• [EXERCISE]
The answer should match the entries below word for word, minus their pictures.

• [DATA SHOWN]
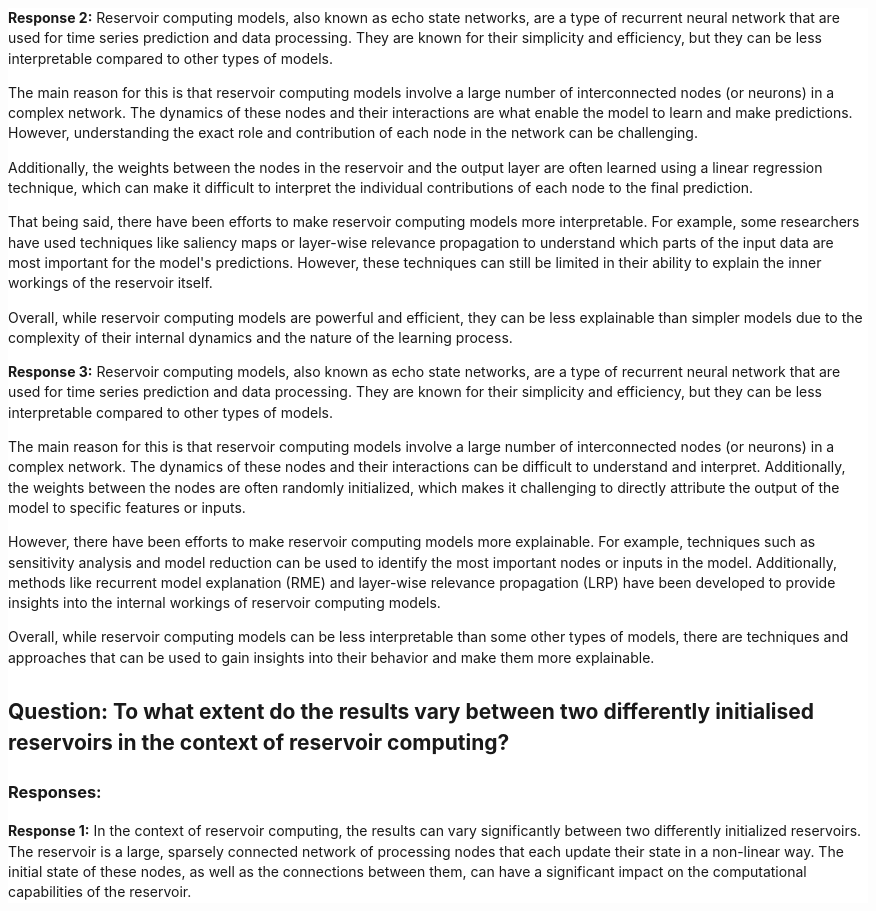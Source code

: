 **Response 2:**
 Reservoir computing models, also known as echo state networks, are a type of recurrent neural network that are used for time series prediction and data processing. They are known for their simplicity and efficiency, but they can be less interpretable compared to other types of models.

The main reason for this is that reservoir computing models involve a large number of interconnected nodes (or neurons) in a complex network. The dynamics of these nodes and their interactions are what enable the model to learn and make predictions. However, understanding the exact role and contribution of each node in the network can be challenging.

Additionally, the weights between the nodes in the reservoir and the output layer are often learned using a linear regression technique, which can make it difficult to interpret the individual contributions of each node to the final prediction.

That being said, there have been efforts to make reservoir computing models more interpretable. For example, some researchers have used techniques like saliency maps or layer-wise relevance propagation to understand which parts of the input data are most important for the model's predictions. However, these techniques can still be limited in their ability to explain the inner workings of the reservoir itself.

Overall, while reservoir computing models are powerful and efficient, they can be less explainable than simpler models due to the complexity of their internal dynamics and the nature of the learning process.

**Response 3:**
 Reservoir computing models, also known as echo state networks, are a type of recurrent neural network that are used for time series prediction and data processing. They are known for their simplicity and efficiency, but they can be less interpretable compared to other types of models.

The main reason for this is that reservoir computing models involve a large number of interconnected nodes (or neurons) in a complex network. The dynamics of these nodes and their interactions can be difficult to understand and interpret. Additionally, the weights between the nodes are often randomly initialized, which makes it challenging to directly attribute the output of the model to specific features or inputs.

However, there have been efforts to make reservoir computing models more explainable. For example, techniques such as sensitivity analysis and model reduction can be used to identify the most important nodes or inputs in the model. Additionally, methods like recurrent model explanation (RME) and layer-wise relevance propagation (LRP) have been developed to provide insights into the internal workings of reservoir computing models.

Overall, while reservoir computing models can be less interpretable than some other types of models, there are techniques and approaches that can be used to gain insights into their behavior and make them more explainable.

## Question: To what extent do the results vary between two differently initialised reservoirs in the context of reservoir computing?
### Responses:
**Response 1:**
 In the context of reservoir computing, the results can vary significantly between two differently initialized reservoirs. The reservoir is a large, sparsely connected network of processing nodes that each update their state in a non-linear way. The initial state of these nodes, as well as the connections between them, can have a significant impact on the computational capabilities of the reservoir.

• [EXERCISE OUTPUT]
Source code

: **Response 2:**
 Reservoir computing models, also known as echo state networks, are a type of recurrent neural network that are used for time series prediction and data processing. They are known for their simplicity and efficiency, but they can be less interpretable compared to other types of models.

The main reason for this is that reservoir computing models involve a large number of interconnected nodes (or neurons) in a complex network. The dynamics of these nodes and their interactions are what enable the model to learn and make predictions. However, understanding the exact role and contribution of each node in the network can be challenging.

Additionally, the weights between the nodes in the reservoir and the output layer are often learned using a linear regression technique, which can make it difficult to interpret the individual contributions of each node to the final prediction.

That being said, there have been efforts to make reservoir computing models more interpretable. For example, some researchers have used techniques like saliency maps or layer-wise relevance propagation to understand which parts of the input data are most important for the model's predictions. However, these techniques can still be limited in their ability to explain the inner workings of the reservoir itself.

Overall, while reservoir computing models are powerful and efficient, they can be less explainable than simpler models due to the complexity of their internal dynamics and the nature of the learning process.

**Response 3:**
 Reservoir computing models, also known as echo state networks, are a type of recurrent neural network that are used for time series prediction and data processing. They are known for their simplicity and efficiency, but they can be less interpretable compared to other types of models.

The main reason for this is that reservoir computing models involve a large number of interconnected nodes (or neurons) in a complex network. The dynamics of these nodes and their interactions can be difficult to understand and interpret. Additionally, the weights between the nodes are often randomly initialized, which makes it challenging to directly attribute the output of the model to specific features or inputs.

However, there have been efforts to make reservoir computing models more explainable. For example, techniques such as sensitivity analysis and model reduction can be used to identify the most important nodes or inputs in the model. Additionally, methods like recurrent model explanation (RME) and layer-wise relevance propagation (LRP) have been developed to provide insights into the internal workings of reservoir computing models.

Overall, while reservoir computing models can be less interpretable than some other types of models, there are techniques and approaches that can be used to gain insights into their behavior and make them more explainable.

## Question: To what extent do the results vary between two differently initialised reservoirs in the context of reservoir computing?
### Responses:
**Response 1:**
 In the context of reservoir computing, the results can vary significantly between two differently initialized reservoirs. The reservoir is a large, sparsely connected network of processing nodes that each update their state in a non-linear way. The initial state of these nodes, as well as the connections between them, can have a significant impact on the computational capabilities of the reservoir.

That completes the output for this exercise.